Le Segreterie politiche di CSdL e CDLS si riuniranno in forma unitaria orientativamente ogni mese. I Consigli Direttivi confederali delle due Confederazioni saranno unitariamente convocati indicativamente ogni tre mesi, su temi di elevata rilevanza sociale, economico-occupazionale e politica.
 
Sugli argomenti e sulle riforme di particolare importanza per il movimento sindacale e per il paese, CSdL e CDLS adotteranno procedure democratiche di valutazione ed espressione di volontà da parte dei lavoratori e dei pensionati.
 
Qualora dalle riunioni congiunte dei Direttivi confederali non scaturisse una sintesi unitaria, CSdL e CDLS riuniranno autonomamente i propri organismi dirigenti al fine giungere ad una decisione, e si informeranno reciprocamente della risoluzione assunta.
 
Inoltre, in questo contesto di rilancio dell’impegno unitario, CSdL e CDLS, qualora intendano promuovere progetti sociali di rilevante interesse per il movimento sindacale ed il paese, sono impegnate a consultarsi preventivamente, al fine di verificare la possibilità di intraprendere percorsi unitari, fermo restando la naturale autonomia decisionale di ciascuna singola organizzazione, nel caso che non sussistano i presupposti per l’intesa unitaria.
   
 
Sempre nell’attuale fase sindacale, come percorso parallelo - valido anche in prospettiva - la CSU si pone inoltre l’obiettivo di ricercare un’azione politica comune in vista delle imminenti scadenze dei contratti di lavoro, realizzando un democratico percorso decisionale fra i lavoratori, che permetta il superamento di iniziative unilaterali nell’ambito della contrattazione collettiva.
 
Partendo proprio dai rinnovi dei contratti di lavoro, si conviene che fin dalla stesura delle piattaforme rivendicative il metodo di lavoro debba essere unitario.
 
A seguito della presentazione della piattaforma nell’assemblea dei lavoratori, sarà richiesto ai presenti il consenso tramite votazione. Nella fase della contrattazione con le controparti, al tavolo negoziale potranno essere presenti una delegazione del Direttivo della Federazione interessata al contratto e  rappresentanti dei lavoratori del settore.
 
 
Durante la fase finale della contrattazione è necessario riunire i Direttivi di Federazione per valutare i risultati raggiunti e la eventuale sottoscrizione preliminare dell’accordo contrattuale.
 
Successivamente verrà convocato l’Attivo dei quadri della categoria per presentare i risultati raggiunti e la valutazione del sindacato, sottoponendo poi la decisione finale alla votazione dello stesso Attivo.
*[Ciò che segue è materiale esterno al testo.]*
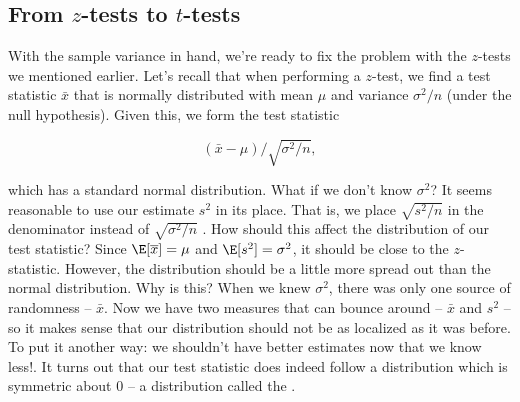 

\subsection{From $z$-tests to $t$-tests}



With the sample variance in hand, we're ready to fix the problem with the $z$-tests we mentioned earlier. Let's recall that when performing a $z$-test, we find a test statistic $\bar{x}$ that is normally distributed with mean $\mu$ and variance $\sigma^{2}/n$ (under the null hypothesis). Given this, we form the test statistic

\begin{equation*}

\left(\bar{x}-\mu\right)/\sqrt{\sigma^{2}/n},

\end{equation*}

which has a standard normal distribution. What if we don't know $\sigma^{2}$? It seems reasonable to use our estimate $s^{2}$ in its place. That is, we place $\sqrt{s^{2}/n}$ in the denominator instead of $\sqrt{\sigma^{2}/n}$ . How should this affect the distribution of our test statistic? Since $\E[\overline{x}]=\mu$ and $\E[s^{2}]=\sigma^{2}$, it should be close to the $z$-statistic. However, the distribution should be a little more spread out than the normal distribution. Why is this? When we knew $\sigma^{2}$, there was only one source of randomness -- $\bar{x}$. Now we have two measures that can bounce around -- $\bar{x}$ and $s^{2}$ -- so it makes sense that our distribution should not be as localized as it was before. To put it another way: we shouldn't have better estimates now that we know less!. It turns out that our test statistic does indeed follow a distribution which is symmetric about 0 -- a distribution called the .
Il risultato che scaturirà, sarà fatto proprio da CSdL e CDLS che poi lo sottoporranno alla valutazione e all’espressione di volontà da parte dei lavoratori.
 
Con questo documento di sviluppo e attualizzazione dei rapporti unitari le Confederazioni intendono rafforzare il ruolo della contrattazione nel rispetto della sovranità delle decisioni dei lavoratori, oltre che impostare una nuova stagione di rapporti unitari, nella consapevolezza che tutto ciò è fondamentale per ridare energia al rapporto con l’intero movimento dei lavoratori.